Collected data
══════

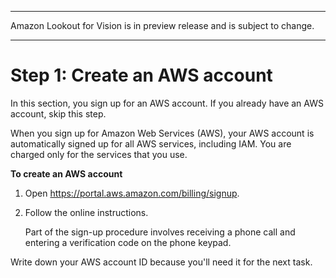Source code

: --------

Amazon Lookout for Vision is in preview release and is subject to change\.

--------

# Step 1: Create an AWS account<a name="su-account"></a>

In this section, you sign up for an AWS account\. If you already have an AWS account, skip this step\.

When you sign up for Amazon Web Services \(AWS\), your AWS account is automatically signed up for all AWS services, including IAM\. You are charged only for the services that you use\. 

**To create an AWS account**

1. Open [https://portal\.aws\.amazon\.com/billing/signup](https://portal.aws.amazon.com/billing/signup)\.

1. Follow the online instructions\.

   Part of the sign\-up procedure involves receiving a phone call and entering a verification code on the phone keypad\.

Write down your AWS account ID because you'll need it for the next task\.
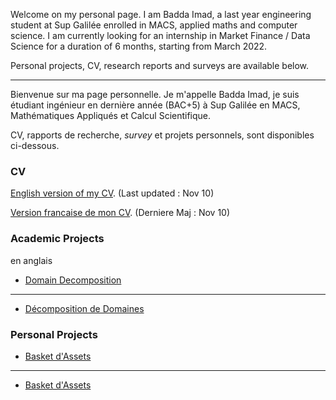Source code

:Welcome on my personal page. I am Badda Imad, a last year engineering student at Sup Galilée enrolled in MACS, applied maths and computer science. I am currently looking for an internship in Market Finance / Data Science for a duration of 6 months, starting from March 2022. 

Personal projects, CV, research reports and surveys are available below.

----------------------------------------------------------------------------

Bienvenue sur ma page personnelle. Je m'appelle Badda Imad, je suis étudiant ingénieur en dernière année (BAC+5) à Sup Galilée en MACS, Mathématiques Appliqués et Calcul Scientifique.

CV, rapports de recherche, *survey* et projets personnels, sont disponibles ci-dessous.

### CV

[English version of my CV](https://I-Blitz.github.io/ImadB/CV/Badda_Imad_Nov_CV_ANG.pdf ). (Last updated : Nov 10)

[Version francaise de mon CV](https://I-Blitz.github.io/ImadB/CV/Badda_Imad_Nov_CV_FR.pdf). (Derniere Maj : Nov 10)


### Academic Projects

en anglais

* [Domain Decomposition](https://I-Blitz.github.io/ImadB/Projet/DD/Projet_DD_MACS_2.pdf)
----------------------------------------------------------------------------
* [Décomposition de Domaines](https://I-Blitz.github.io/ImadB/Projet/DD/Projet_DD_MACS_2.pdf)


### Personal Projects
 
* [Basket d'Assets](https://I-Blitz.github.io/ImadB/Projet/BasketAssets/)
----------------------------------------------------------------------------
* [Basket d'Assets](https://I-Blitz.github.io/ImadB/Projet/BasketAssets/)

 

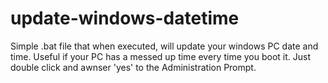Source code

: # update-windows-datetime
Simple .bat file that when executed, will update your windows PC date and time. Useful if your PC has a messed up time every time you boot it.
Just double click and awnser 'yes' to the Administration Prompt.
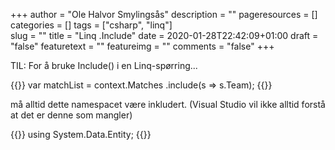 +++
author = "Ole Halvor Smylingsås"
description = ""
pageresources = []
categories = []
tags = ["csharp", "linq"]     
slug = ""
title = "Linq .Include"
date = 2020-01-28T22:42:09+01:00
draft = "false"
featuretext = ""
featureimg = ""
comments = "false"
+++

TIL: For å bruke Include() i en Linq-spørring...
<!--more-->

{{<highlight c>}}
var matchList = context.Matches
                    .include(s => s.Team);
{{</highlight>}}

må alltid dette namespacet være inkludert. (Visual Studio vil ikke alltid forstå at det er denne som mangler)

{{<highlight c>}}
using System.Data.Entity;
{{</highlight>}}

══════

• **Assigned task**: I'd like the records above given again exactly, please, without the pictures.

• **Expected answer**:
Source code

: --------

Amazon Lookout for Vision is in preview release and is subject to change\.

--------

# Step 1: Create an AWS account<a name="su-account"></a>

In this section, you sign up for an AWS account\. If you already have an AWS account, skip this step\.

When you sign up for Amazon Web Services \(AWS\), your AWS account is automatically signed up for all AWS services, including IAM\. You are charged only for the services that you use\. 

**To create an AWS account**

1. Open [https://portal\.aws\.amazon\.com/billing/signup](https://portal.aws.amazon.com/billing/signup)\.

1. Follow the online instructions\.

   Part of the sign\-up procedure involves receiving a phone call and entering a verification code on the phone keypad\.

Write down your AWS account ID because you'll need it for the next task\.
Source code

:Welcome on my personal page. I am Badda Imad, a last year engineering student at Sup Galilée enrolled in MACS, applied maths and computer science. I am currently looking for an internship in Market Finance / Data Science for a duration of 6 months, starting from March 2022. 

Personal projects, CV, research reports and surveys are available below.

----------------------------------------------------------------------------

Bienvenue sur ma page personnelle. Je m'appelle Badda Imad, je suis étudiant ingénieur en dernière année (BAC+5) à Sup Galilée en MACS, Mathématiques Appliqués et Calcul Scientifique.

CV, rapports de recherche, *survey* et projets personnels, sont disponibles ci-dessous.

### CV

[English version of my CV](https://I-Blitz.github.io/ImadB/CV/Badda_Imad_Nov_CV_ANG.pdf ). (Last updated : Nov 10)

[Version francaise de mon CV](https://I-Blitz.github.io/ImadB/CV/Badda_Imad_Nov_CV_FR.pdf). (Derniere Maj : Nov 10)


### Academic Projects

en anglais

* [Domain Decomposition](https://I-Blitz.github.io/ImadB/Projet/DD/Projet_DD_MACS_2.pdf)
----------------------------------------------------------------------------
* [Décomposition de Domaines](https://I-Blitz.github.io/ImadB/Projet/DD/Projet_DD_MACS_2.pdf)


### Personal Projects
 
* [Basket d'Assets](https://I-Blitz.github.io/ImadB/Projet/BasketAssets/)
----------------------------------------------------------------------------
* [Basket d'Assets](https://I-Blitz.github.io/ImadB/Projet/BasketAssets/)

 

Source code

: # update-windows-datetime
Simple .bat file that when executed, will update your windows PC date and time. Useful if your PC has a messed up time every time you boot it.
Just double click and awnser 'yes' to the Administration Prompt.
 +++
author = "Ole Halvor Smylingsås"
description = ""
pageresources = []
categories = []
tags = ["csharp", "linq"]     
slug = ""
title = "Linq .Include"
date = 2020-01-28T22:42:09+01:00
draft = "false"
featuretext = ""
featureimg = ""
comments = "false"
+++

TIL: For å bruke Include() i en Linq-spørring...
<!--more-->

{{<highlight c>}}
var matchList = context.Matches
                    .include(s => s.Team);
{{</highlight>}}

må alltid dette namespacet være inkludert. (Visual Studio vil ikke alltid forstå at det er denne som mangler)

{{<highlight c>}}
using System.Data.Entity;
{{</highlight>}}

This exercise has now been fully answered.